Gözlerimi özellikle Jisung'tan uzak tutmaya çalışırken gelen ses ile başımı doğrulttum.

- Neden bu kadar erken uyandın?

Soru Seungmin'den gelmişti.

- Hiiiç.

- Bahçe koşusuna mı çıkacaksın?

Felix kıkırdayarak konuştuğunda arkamı onlara dönmüş tezgahta kırıntıları hazırlıyordum.

- Bugün evde kalıp bu anı izlemeyi çok isterdim, ah!

Minho sızlanarak kahvesinden bir yudum aldığında işimi bitirip mutfaktan çıkmıştım bile. Ne Jisung ne de ben birbirimize tek kelime etmiştik.

***

Dün gece olanları unutmaya çalışırken aklım Jongho'ya takılmıştı. Benim için değerli olan herkesten uzak kalmak o kadar zordu ki. Kalbim acı içinde kavruluyordu.

Ben bu düşünceler ile kuşlarımı beslerken Mingi bahçeye geldiğinde diğerlerinin gitmiş olduğunu anladım. Yanıma kadar yavaşça yürüyüp yanımda durduğunda gözlerimden akan yaşlara engel olamadım.

- Sence Jongho'ya anlatmalı mıyım yoksa bu bir sır olarak bizimle mi kalmalı?

Yerdeki kuşlara bakarak konuştu Mingi.

- Sırlar sadece sahibine acı verir. İnsan suçlu olduğu ya da utandığı olayları sır olarak saklar. Senin durumunda ikisi de olmamalı.

Gözlerimi bir kaç saniye kapalı tutup son yaşın da gözlerimden ayrılmasına izin verdim.

Bir süre sonra ikimiz de içeriye girdiğimizde masanın üzerinde deftere benzer bir şey durduğunu farkettim. Mingi arkamdan kapıyı kapatırken konuştu.

- Eski albümlerden bir tanesini buldum. İçerisinde görmeye değecek komiklikte fotoğraflar var.

Mingi'nin yanında yerimi aldıktan sonra kapağı açmasını bekledim. Yavaş yavaş hatırlıyordum. Mingi'nin annesi sayesinde bu albümü yapmaya başlamıştık. İlk fotoğraflarımızı o çekip bu albüme yapıştırmıştı çünkü.

İlk sayfada Mingi ve ben parkta oynarken vardık.
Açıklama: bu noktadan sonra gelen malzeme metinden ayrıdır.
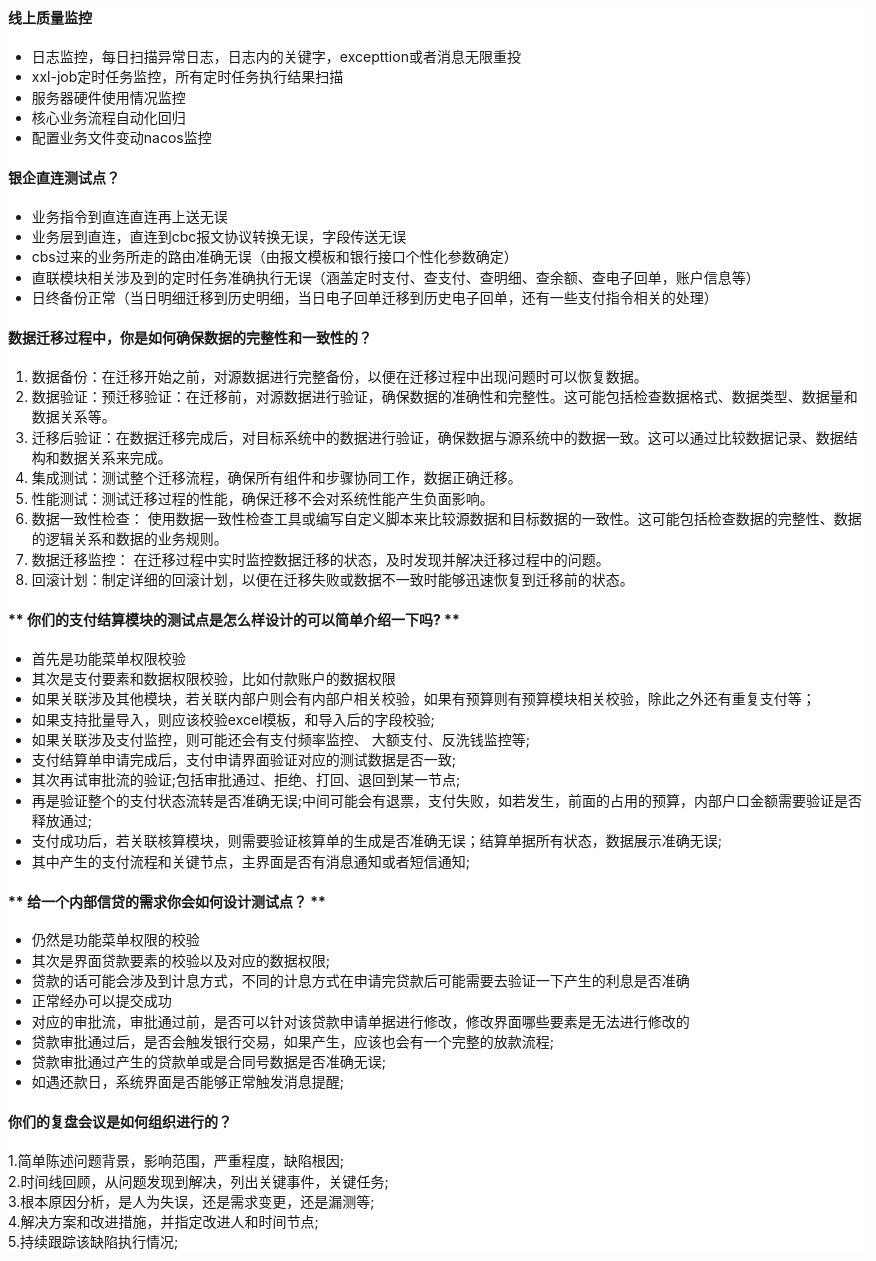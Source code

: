 #### **线上质量监控**

* 日志监控，每日扫描异常日志，日志内的关键字，excepttion或者消息无限重投
* xxl-job定时任务监控，所有定时任务执行结果扫描
* 服务器硬件使用情况监控
* 核心业务流程自动化回归
* 配置业务文件变动nacos监控

#### **银企直连测试点？**

* 业务指令到直连直连再上送无误
* 业务层到直连，直连到cbc报文协议转换无误，字段传送无误
* cbs过来的业务所走的路由准确无误（由报文模板和银行接口个性化参数确定）
* 直联模块相关涉及到的定时任务准确执行无误（涵盖定时支付、查支付、查明细、查余额、查电子回单，账户信息等）
* 日终备份正常（当日明细迁移到历史明细，当日电子回单迁移到历史电子回单，还有一些支付指令相关的处理）


#### **数据迁移过程中，你是如何确保数据的完整性和一致性的？**

1. 数据备份：在迁移开始之前，对源数据进行完整备份，以便在迁移过程中出现问题时可以恢复数据。
2. 数据验证：预迁移验证：在迁移前，对源数据进行验证，确保数据的准确性和完整性。这可能包括检查数据格式、数据类型、数据量和数据关系等。
3. 迁移后验证：在数据迁移完成后，对目标系统中的数据进行验证，确保数据与源系统中的数据一致。这可以通过比较数据记录、数据结构和数据关系来完成。
4. 集成测试：测试整个迁移流程，确保所有组件和步骤协同工作，数据正确迁移。
5. 性能测试：测试迁移过程的性能，确保迁移不会对系统性能产生负面影响。
6. 数据一致性检查： 使用数据一致性检查工具或编写自定义脚本来比较源数据和目标数据的一致性。这可能包括检查数据的完整性、数据的逻辑关系和数据的业务规则。
7. 数据迁移监控： 在迁移过程中实时监控数据迁移的状态，及时发现并解决迁移过程中的问题。
8. 回滚计划：制定详细的回滚计划，以便在迁移失败或数据不一致时能够迅速恢复到迁移前的状态。

#### ** 你们的支付结算模块的测试点是怎么样设计的可以简单介绍一下吗? **

* 首先是功能菜单权限校验
* 其次是支付要素和数据权限校验，比如付款账户的数据权限
* 如果关联涉及其他模块，若关联内部户则会有内部户相关校验，如果有预算则有预算模块相关校验，除此之外还有重复支付等；
* 如果支持批量导入，则应该校验excel模板，和导入后的字段校验;
* 如果关联涉及支付监控，则可能还会有支付频率监控、 大额支付、反洗钱监控等;
* 支付结算单申请完成后，支付申请界面验证对应的测试数据是否一致;
* 其次再试审批流的验证;包括审批通过、拒绝、打回、退回到某一节点;
* 再是验证整个的支付状态流转是否准确无误;中间可能会有退票，支付失败，如若发生，前面的占用的预算，内部户口金额需要验证是否释放通过;
* 支付成功后，若关联核算模块，则需要验证核算单的生成是否准确无误；结算单据所有状态，数据展示准确无误;
* 其中产生的支付流程和关键节点，主界面是否有消息通知或者短信通知;

#### ** 给一个内部信贷的需求你会如何设计测试点？ **

* 仍然是功能菜单权限的校验
* 其次是界面贷款要素的校验以及对应的数据权限;
* 贷款的话可能会涉及到计息方式，不同的计息方式在申请完贷款后可能需要去验证一下产生的利息是否准确
* 正常经办可以提交成功
* 对应的审批流，审批通过前，是否可以针对该贷款申请单据进行修改，修改界面哪些要素是无法进行修改的
* 贷款审批通过后，是否会触发银行交易，如果产生，应该也会有一个完整的放款流程;
* 贷款审批通过产生的贷款单或是合同号数据是否准确无误;
* 如遇还款日，系统界面是否能够正常触发消息提醒;

#### **你们的复盘会议是如何组织进行的？**

1.简单陈述问题背景，影响范围，严重程度，缺陷根因;  
2.时间线回顾，从问题发现到解决，列出关键事件，关键任务;  
3.根本原因分析，是人为失误，还是需求变更，还是漏测等;  
4.解决方案和改进措施，并指定改进人和时间节点;  
5.持续跟踪该缺陷执行情况;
Mingi'nin kıyafetleri ne kadar yeniyse benimkiler o kadar eskiydi. İstemsizce bir elim fotoğrafta görünen yırtık ayakkabılarımı gitti. Beni tek başıma sokaklarda bırakan anne ve babama lanet etmediğim tek bir günüm geçmemişti. Bir gün onları bulamadığıma şükredeceğimi hiç düşünmezdim ancak Tanrım, teşekkür ederim. Onları bulamadığım ve bu güzel insanlarla tanıştığım için.

Bir diğer fotoğrafta yine aynı parkta Mingi'nin omzuna elimi attığım bir fotoğrafımız vardı. O gün parkta bir kaç oğlan Mingi'ye saldırırken onları bir güzel pataklamıştım. Tıpkı rüyamda olduğu gibi. Bir dakika, ne? Evet rüyamda da bu anı görmüştüm. Aylar önce. Şuan nasıl hala hatırlayabilirdim ki?